» Extracted information
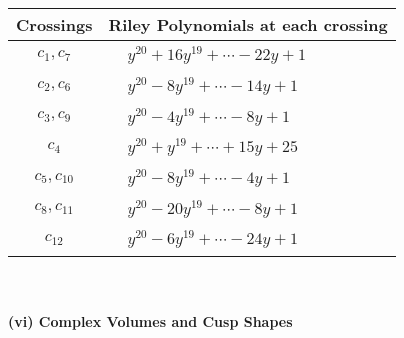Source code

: \documentclass[1p]{elsarticle_modified}
\theoremstyle{definition}
\begin{document}
\begin{tabular}{m{50pt}|m{274pt}}
Crossings & \hspace{64pt}Riley Polynomials at each crossing \\
\hline $$\begin{aligned}c_{1},c_{7}\end{aligned}$$&$\begin{aligned}
&y^{20}+16 y^{19}+\cdots-22 y+1
\end{aligned}$\\
\hline $$\begin{aligned}c_{2},c_{6}\end{aligned}$$&$\begin{aligned}
&y^{20}-8 y^{19}+\cdots-14 y+1
\end{aligned}$\\
\hline $$\begin{aligned}c_{3},c_{9}\end{aligned}$$&$\begin{aligned}
&y^{20}-4 y^{19}+\cdots-8 y+1
\end{aligned}$\\
\hline $$\begin{aligned}c_{4}\end{aligned}$$&$\begin{aligned}
&y^{20}+y^{19}+\cdots+15 y+25
\end{aligned}$\\
\hline $$\begin{aligned}c_{5},c_{10}\end{aligned}$$&$\begin{aligned}
&y^{20}-8 y^{19}+\cdots-4 y+1
\end{aligned}$\\
\hline $$\begin{aligned}c_{8},c_{11}\end{aligned}$$&$\begin{aligned}
&y^{20}-20 y^{19}+\cdots-8 y+1
\end{aligned}$\\
\hline $$\begin{aligned}c_{12}\end{aligned}$$&$\begin{aligned}
&y^{20}-6 y^{19}+\cdots-24 y+1
\end{aligned}$\\
\hline
\end{tabular}\\~\\
\newpage\flushleft \textbf{(vi) Complex Volumes and Cusp Shapes}
\end{document}

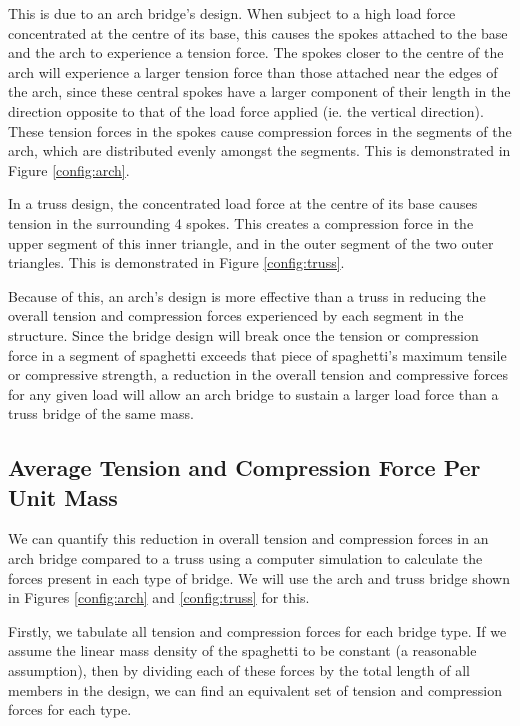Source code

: \documentclass[a4paper,11pt]{article}
\begin{document}
This is due to an arch bridge's design.
When subject to a high load force concentrated at the centre of its base, this
causes the spokes attached to the base and the arch to experience a tension
force.
The spokes closer to the centre of the arch will experience a larger tension
force than those attached near the edges of the arch, since these central spokes
have a larger component of their length in the direction opposite to that of the
load force applied (ie. the vertical direction).
These tension forces in the spokes cause compression forces in the segments of
the arch, which are distributed evenly amongst the segments.
This is demonstrated in Figure \ref{config:arch}.

In a truss design, the concentrated load force at the centre of its base causes
tension in the surrounding 4 spokes.
This creates a compression force in the upper segment of this inner triangle,
and in the outer segment of the two outer triangles.
This is demonstrated in Figure \ref{config:truss}.

Because of this, an arch's design is more effective than a truss in reducing
the overall tension and compression forces experienced by each segment in the
structure.
Since the bridge design will break once the tension or compression force in a
segment of spaghetti exceeds that piece of spaghetti's maximum tensile or
compressive strength, a reduction in the overall tension and compressive forces
for any given load will allow an arch bridge to sustain a larger load force
than a truss bridge of the same mass.


\subsection{Average Tension and Compression Force Per Unit Mass}

We can quantify this reduction in overall tension and compression forces in an
arch bridge compared to a truss using a computer simulation to calculate the
forces present in each type of bridge.
We will use the arch and truss bridge shown in Figures \ref{config:arch} and
\ref{config:truss} for this.

Firstly, we tabulate all tension and compression forces for each bridge type.
If we assume the linear mass density of the spaghetti to be constant (a
reasonable assumption), then by dividing each of these forces by the total
length of all members in the design, we can find an equivalent set of tension
and compression forces for each type.
\end{document}
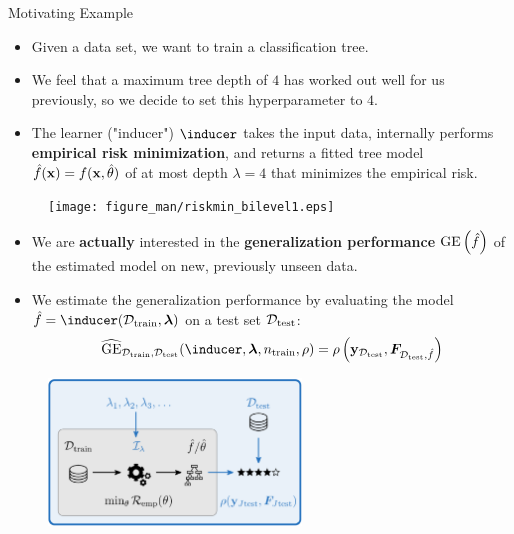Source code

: \documentclass[11pt,compress,t,notes=noshow, xcolor=table]{beamer}
\begin{document}
\begin{vbframe}{Motivating Example} 

\begin{itemize}
\item Given a data set, we want to train a classification tree. 
\item We feel that a maximum tree depth of $4$ has worked out well for us previously, so we decide to set this hyperparameter to $4$. 
\item The learner ("inducer") $\inducer$ takes the input data, internally performs \textbf{empirical risk minimization}, and returns a fitted tree model $\hat{f}(\mathbf{x}) = f(\mathbf{x}, \hat{\theta})$ of at most depth $\lambda = 4$ that minimizes the empirical risk.
\end{itemize}

\begin{center}
\begin{figure}
\texttt{[image: figure\_man/riskmin\_bilevel1.eps]}
\end{figure}
\end{center}

\framebreak 

\begin{itemize}
\item We are \textbf{actually} interested in the \textbf{generalization performance} $\mathrm{GE}\left(\hat{f}\right)$ of the estimated model on new, previously unseen data. 
\item We estimate the generalization performance by evaluating the model $\fh = \inducer(\Dtrain, \lamv)$ on a test set $\mathcal{D}_{\text{test}}$: $$
\GEh_{\Dtrain, \Dtest}(\inducer,
  \lamv, \ntrain, \rho) =
  \rho \left( \yv_{\Dtest}, \F_{\Dtest, 
  \fh} \right)
$$
\end{itemize}
\vspace*{-0.6cm}
\begin{center}
\begin{figure}
\includegraphics[width=0.6\textwidth]{figure_man/riskmin_bilevel3.png}
\end{figure}
\end{center}


\end{vbframe}
\end{document}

» How to complete this task
For this exercise, write out the listing verbatim and leave every image out.

» The answer
Source code

: \documentclass[1p]{elsarticle_modified}
\theoremstyle{definition}
\begin{document}
\begin{tabular}{m{50pt}|m{274pt}}
Crossings & \hspace{64pt}Riley Polynomials at each crossing \\
\hline $$\begin{aligned}c_{1},c_{7}\end{aligned}$$&$\begin{aligned}
&y^{20}+16 y^{19}+\cdots-22 y+1
\end{aligned}$\\
\hline $$\begin{aligned}c_{2},c_{6}\end{aligned}$$&$\begin{aligned}
&y^{20}-8 y^{19}+\cdots-14 y+1
\end{aligned}$\\
\hline $$\begin{aligned}c_{3},c_{9}\end{aligned}$$&$\begin{aligned}
&y^{20}-4 y^{19}+\cdots-8 y+1
\end{aligned}$\\
\hline $$\begin{aligned}c_{4}\end{aligned}$$&$\begin{aligned}
&y^{20}+y^{19}+\cdots+15 y+25
\end{aligned}$\\
\hline $$\begin{aligned}c_{5},c_{10}\end{aligned}$$&$\begin{aligned}
&y^{20}-8 y^{19}+\cdots-4 y+1
\end{aligned}$\\
\hline $$\begin{aligned}c_{8},c_{11}\end{aligned}$$&$\begin{aligned}
&y^{20}-20 y^{19}+\cdots-8 y+1
\end{aligned}$\\
\hline $$\begin{aligned}c_{12}\end{aligned}$$&$\begin{aligned}
&y^{20}-6 y^{19}+\cdots-24 y+1
\end{aligned}$\\
\hline
\end{tabular}\\~\\
\newpage\flushleft \textbf{(vi) Complex Volumes and Cusp Shapes}
\end{document}

Source code

: \documentclass[a4paper,11pt]{article}
\begin{document}
This is due to an arch bridge's design.
When subject to a high load force concentrated at the centre of its base, this
causes the spokes attached to the base and the arch to experience a tension
force.
The spokes closer to the centre of the arch will experience a larger tension
force than those attached near the edges of the arch, since these central spokes
have a larger component of their length in the direction opposite to that of the
load force applied (ie. the vertical direction).
These tension forces in the spokes cause compression forces in the segments of
the arch, which are distributed evenly amongst the segments.
This is demonstrated in Figure \ref{config:arch}.

In a truss design, the concentrated load force at the centre of its base causes
tension in the surrounding 4 spokes.
This creates a compression force in the upper segment of this inner triangle,
and in the outer segment of the two outer triangles.
This is demonstrated in Figure \ref{config:truss}.

Because of this, an arch's design is more effective than a truss in reducing
the overall tension and compression forces experienced by each segment in the
structure.
Since the bridge design will break once the tension or compression force in a
segment of spaghetti exceeds that piece of spaghetti's maximum tensile or
compressive strength, a reduction in the overall tension and compressive forces
for any given load will allow an arch bridge to sustain a larger load force
than a truss bridge of the same mass.


\subsection{Average Tension and Compression Force Per Unit Mass}

We can quantify this reduction in overall tension and compression forces in an
arch bridge compared to a truss using a computer simulation to calculate the
forces present in each type of bridge.
We will use the arch and truss bridge shown in Figures \ref{config:arch} and
\ref{config:truss} for this.

Firstly, we tabulate all tension and compression forces for each bridge type.
If we assume the linear mass density of the spaghetti to be constant (a
reasonable assumption), then by dividing each of these forces by the total
length of all members in the design, we can find an equivalent set of tension
and compression forces for each type.
\end{document}
Source code

: \documentclass[11pt,compress,t,notes=noshow, xcolor=table]{beamer}
\begin{document}
\begin{vbframe}{Motivating Example} 

\begin{itemize}
\item Given a data set, we want to train a classification tree. 
\item We feel that a maximum tree depth of $4$ has worked out well for us previously, so we decide to set this hyperparameter to $4$. 
\item The learner ("inducer") $\inducer$ takes the input data, internally performs \textbf{empirical risk minimization}, and returns a fitted tree model $\hat{f}(\mathbf{x}) = f(\mathbf{x}, \hat{\theta})$ of at most depth $\lambda = 4$ that minimizes the empirical risk.
\end{itemize}

\begin{center}
\begin{figure}
\texttt{[image: figure\_man/riskmin\_bilevel1.eps]}
\end{figure}
\end{center}

\framebreak 

\begin{itemize}
\item We are \textbf{actually} interested in the \textbf{generalization performance} $\mathrm{GE}\left(\hat{f}\right)$ of the estimated model on new, previously unseen data. 
\item We estimate the generalization performance by evaluating the model $\fh = \inducer(\Dtrain, \lamv)$ on a test set $\mathcal{D}_{\text{test}}$: $$
\GEh_{\Dtrain, \Dtest}(\inducer,
  \lamv, \ntrain, \rho) =
  \rho \left( \yv_{\Dtest}, \F_{\Dtest, 
  \fh} \right)
$$
\end{itemize}
\vspace*{-0.6cm}
\begin{center}
\begin{figure}
\includegraphics[width=0.6\textwidth]{figure_man/riskmin_bilevel3.png}
\end{figure}
\end{center}


\end{vbframe}
\end{document}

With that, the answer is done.